Wednesday, December 28, 2011
My day was filled with joy as I met new and repeat customers wanting to buy "LilyGirl" for Christmas gifts. I can't count how many times I came around to the front of the table to offer a hug and greeting to those familiar faces. I heard countless times about how their favorite earrings were one's I had made. My sister Denise, and friend Leah were there with me, selling, helping restock, and showing off our latest collections. The market closed at 1:30 officially, but we had a line and sold till after 2:00.
Celebrating our accomplishments with our neighbors and market friends, we busily packed up and headed home to start our own Christmas Eve in our homes with family. Only one stop, the grocery store, to pick up one last gift. In and out I was, and then home to a beautiful house, filled with sparkle and the buzz of the neighborhood kids running the streets with anticipation. Ahhhhhh, feels so good.
To dinner next door, to bed early, and up celebrating Christmas Day. Parents came over and we had a lovely brunch, opened presents and as usual, a perfect day in Cardiff. As everyone was leaving, I decided I should pay my mom the money she made Christmas Eve at the Mercato. We sold many of her hand-crocheted headbands. To the office, where I keep my admin box, not there. Hmmm, to the car, I didn't take it out yet? Not there. Panic. Where is it? Back to the house, searching frantically, then back to the car, nope. Gone.

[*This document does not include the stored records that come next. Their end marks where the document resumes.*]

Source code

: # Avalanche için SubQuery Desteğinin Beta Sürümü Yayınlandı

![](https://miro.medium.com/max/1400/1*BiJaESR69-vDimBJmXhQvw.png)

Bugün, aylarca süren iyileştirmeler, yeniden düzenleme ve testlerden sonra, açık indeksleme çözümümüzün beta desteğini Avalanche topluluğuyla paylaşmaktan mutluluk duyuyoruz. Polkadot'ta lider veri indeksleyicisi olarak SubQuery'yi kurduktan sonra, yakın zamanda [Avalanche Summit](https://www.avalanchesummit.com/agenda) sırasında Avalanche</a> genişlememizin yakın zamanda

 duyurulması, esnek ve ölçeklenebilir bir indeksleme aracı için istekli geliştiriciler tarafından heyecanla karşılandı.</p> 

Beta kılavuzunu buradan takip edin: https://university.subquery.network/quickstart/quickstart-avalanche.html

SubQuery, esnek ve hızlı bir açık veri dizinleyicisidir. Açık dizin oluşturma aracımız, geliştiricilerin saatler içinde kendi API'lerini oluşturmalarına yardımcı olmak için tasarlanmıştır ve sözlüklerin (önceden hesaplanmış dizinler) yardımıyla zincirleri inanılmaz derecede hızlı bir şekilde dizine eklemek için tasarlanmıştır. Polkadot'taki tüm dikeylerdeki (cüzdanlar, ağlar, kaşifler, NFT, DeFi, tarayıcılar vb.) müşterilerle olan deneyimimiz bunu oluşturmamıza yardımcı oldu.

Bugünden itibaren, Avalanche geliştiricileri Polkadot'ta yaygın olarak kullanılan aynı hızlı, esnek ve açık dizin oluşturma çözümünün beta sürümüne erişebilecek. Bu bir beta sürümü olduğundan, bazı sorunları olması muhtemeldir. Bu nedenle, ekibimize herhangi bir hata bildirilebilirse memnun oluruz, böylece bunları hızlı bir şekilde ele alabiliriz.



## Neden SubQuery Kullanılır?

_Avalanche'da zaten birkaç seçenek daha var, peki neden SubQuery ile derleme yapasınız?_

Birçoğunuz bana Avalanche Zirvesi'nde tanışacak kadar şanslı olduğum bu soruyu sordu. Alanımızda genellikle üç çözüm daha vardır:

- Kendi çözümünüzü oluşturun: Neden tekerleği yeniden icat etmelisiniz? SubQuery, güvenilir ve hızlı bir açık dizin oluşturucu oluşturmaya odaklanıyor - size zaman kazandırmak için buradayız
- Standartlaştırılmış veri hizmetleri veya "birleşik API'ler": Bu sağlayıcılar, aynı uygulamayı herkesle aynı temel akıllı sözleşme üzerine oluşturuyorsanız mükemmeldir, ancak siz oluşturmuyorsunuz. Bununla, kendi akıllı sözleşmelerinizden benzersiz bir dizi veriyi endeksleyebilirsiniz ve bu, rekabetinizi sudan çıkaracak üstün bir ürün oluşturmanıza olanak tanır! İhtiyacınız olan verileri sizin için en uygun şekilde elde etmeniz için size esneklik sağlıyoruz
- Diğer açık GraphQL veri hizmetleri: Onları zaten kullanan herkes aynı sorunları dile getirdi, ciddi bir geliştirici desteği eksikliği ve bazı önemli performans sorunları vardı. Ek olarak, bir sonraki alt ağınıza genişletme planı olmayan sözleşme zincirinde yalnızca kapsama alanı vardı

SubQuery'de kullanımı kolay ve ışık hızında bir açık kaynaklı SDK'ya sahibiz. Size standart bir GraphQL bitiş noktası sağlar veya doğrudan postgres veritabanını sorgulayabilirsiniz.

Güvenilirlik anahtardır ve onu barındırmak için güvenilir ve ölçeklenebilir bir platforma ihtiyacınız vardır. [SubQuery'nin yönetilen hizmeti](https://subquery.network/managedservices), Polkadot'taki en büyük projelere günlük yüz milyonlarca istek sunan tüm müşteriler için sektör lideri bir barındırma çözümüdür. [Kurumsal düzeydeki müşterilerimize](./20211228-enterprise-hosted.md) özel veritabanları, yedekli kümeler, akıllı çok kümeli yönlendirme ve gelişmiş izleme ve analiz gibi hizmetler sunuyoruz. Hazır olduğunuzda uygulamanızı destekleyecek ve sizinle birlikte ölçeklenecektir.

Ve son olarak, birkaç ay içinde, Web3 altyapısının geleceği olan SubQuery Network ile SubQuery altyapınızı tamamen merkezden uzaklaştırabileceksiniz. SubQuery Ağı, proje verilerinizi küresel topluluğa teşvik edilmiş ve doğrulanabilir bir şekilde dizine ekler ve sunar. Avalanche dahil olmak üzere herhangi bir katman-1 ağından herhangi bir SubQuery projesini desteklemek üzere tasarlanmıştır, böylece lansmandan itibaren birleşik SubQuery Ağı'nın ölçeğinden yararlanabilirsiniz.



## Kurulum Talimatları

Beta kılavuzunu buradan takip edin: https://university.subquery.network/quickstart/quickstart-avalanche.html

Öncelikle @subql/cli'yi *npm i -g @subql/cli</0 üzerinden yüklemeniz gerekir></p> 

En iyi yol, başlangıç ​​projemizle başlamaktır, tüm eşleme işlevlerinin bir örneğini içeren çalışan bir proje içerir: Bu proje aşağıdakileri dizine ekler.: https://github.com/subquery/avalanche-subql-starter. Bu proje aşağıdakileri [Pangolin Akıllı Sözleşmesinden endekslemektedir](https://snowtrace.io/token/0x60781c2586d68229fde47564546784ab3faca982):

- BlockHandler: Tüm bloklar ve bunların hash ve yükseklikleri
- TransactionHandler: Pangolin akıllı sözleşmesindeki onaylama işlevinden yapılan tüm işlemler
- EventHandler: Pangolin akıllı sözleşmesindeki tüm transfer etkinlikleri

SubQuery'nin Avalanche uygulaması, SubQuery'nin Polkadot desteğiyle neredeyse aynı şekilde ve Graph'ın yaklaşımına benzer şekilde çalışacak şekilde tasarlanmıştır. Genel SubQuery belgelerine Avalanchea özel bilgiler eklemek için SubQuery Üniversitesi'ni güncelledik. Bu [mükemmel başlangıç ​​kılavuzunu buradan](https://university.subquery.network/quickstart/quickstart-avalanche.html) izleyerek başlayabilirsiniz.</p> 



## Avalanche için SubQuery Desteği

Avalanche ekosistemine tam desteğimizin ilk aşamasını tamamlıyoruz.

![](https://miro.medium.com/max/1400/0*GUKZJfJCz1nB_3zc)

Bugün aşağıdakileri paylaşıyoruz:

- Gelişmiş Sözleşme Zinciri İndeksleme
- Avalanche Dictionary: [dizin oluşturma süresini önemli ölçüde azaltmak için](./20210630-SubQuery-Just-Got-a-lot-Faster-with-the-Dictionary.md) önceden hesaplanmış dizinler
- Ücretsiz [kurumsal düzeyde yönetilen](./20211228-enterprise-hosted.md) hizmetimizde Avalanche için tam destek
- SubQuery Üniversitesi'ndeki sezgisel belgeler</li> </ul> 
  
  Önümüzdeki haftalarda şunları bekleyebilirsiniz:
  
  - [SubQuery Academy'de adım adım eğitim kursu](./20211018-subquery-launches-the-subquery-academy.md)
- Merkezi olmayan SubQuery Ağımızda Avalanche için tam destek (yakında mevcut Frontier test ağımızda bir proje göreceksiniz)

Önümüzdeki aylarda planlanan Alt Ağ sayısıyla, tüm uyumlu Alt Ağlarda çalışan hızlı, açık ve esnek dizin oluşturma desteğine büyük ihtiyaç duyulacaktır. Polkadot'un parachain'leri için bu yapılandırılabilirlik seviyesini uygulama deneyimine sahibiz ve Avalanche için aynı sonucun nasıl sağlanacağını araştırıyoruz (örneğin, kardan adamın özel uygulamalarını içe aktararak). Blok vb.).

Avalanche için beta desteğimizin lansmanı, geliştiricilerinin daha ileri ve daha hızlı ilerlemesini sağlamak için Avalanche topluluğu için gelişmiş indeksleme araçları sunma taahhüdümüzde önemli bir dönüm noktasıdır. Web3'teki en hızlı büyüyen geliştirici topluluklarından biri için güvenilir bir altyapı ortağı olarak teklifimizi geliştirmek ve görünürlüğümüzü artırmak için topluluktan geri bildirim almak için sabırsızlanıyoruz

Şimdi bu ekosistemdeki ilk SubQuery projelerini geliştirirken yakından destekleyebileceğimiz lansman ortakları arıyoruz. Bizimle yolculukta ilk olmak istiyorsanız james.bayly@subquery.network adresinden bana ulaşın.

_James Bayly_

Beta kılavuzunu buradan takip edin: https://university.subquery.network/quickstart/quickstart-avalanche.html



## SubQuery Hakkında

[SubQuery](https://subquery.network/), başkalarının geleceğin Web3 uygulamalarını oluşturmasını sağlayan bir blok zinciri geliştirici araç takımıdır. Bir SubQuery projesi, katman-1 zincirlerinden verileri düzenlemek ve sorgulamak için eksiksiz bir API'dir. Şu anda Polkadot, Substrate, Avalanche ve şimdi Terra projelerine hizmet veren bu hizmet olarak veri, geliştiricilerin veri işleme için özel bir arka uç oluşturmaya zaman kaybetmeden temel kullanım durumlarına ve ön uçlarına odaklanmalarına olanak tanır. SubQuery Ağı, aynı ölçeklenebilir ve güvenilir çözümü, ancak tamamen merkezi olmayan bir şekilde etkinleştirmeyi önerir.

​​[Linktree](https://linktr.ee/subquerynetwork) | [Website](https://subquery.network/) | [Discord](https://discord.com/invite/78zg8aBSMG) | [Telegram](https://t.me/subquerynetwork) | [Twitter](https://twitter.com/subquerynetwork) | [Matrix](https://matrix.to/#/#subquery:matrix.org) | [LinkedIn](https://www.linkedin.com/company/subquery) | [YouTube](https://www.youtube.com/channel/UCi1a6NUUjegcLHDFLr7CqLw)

How could this happen? Retrace my footsteps...Vons. Did I not lock the car? Of course I did. But maybe not? Could it have been taken out of my car in my own driveway on my charming and private little street? No way. I can't believe it, I can't believe it, I just kept repeating. In denial for many hours, I kept looking back in the car. By now I couldn't stop my tears, my stomach ache, my heart ache. And now, it's Christmas Day, in the afternoon hour, the time when our house is glowing with sunshine and we should be relaxing and enjoying the rest of this holiday.
It's gone. All that cash, our credit card machine, my camera, video camera, tools and all my admin supplies. It's gone. And for many days now, my spirit has been gone too. Or maybe it's just broken, and it can be mended. Yes, it's only money, no one got hurt, all these things can be replaced. Thank goodness. But my spirit has been deflated and need to get it back!
I am writing this as a way to move on. A way to get it off my chest. I'm not sure about forgiving the person who did this. I can't go there yet. But I hope I can stop the pains that I still have when I think about someone stealing from us. I hope I can fill my heart with all the love and remember the beautiful energy that surrounded that day. I thank the people who gave me that spirit and thank them for loving what we do.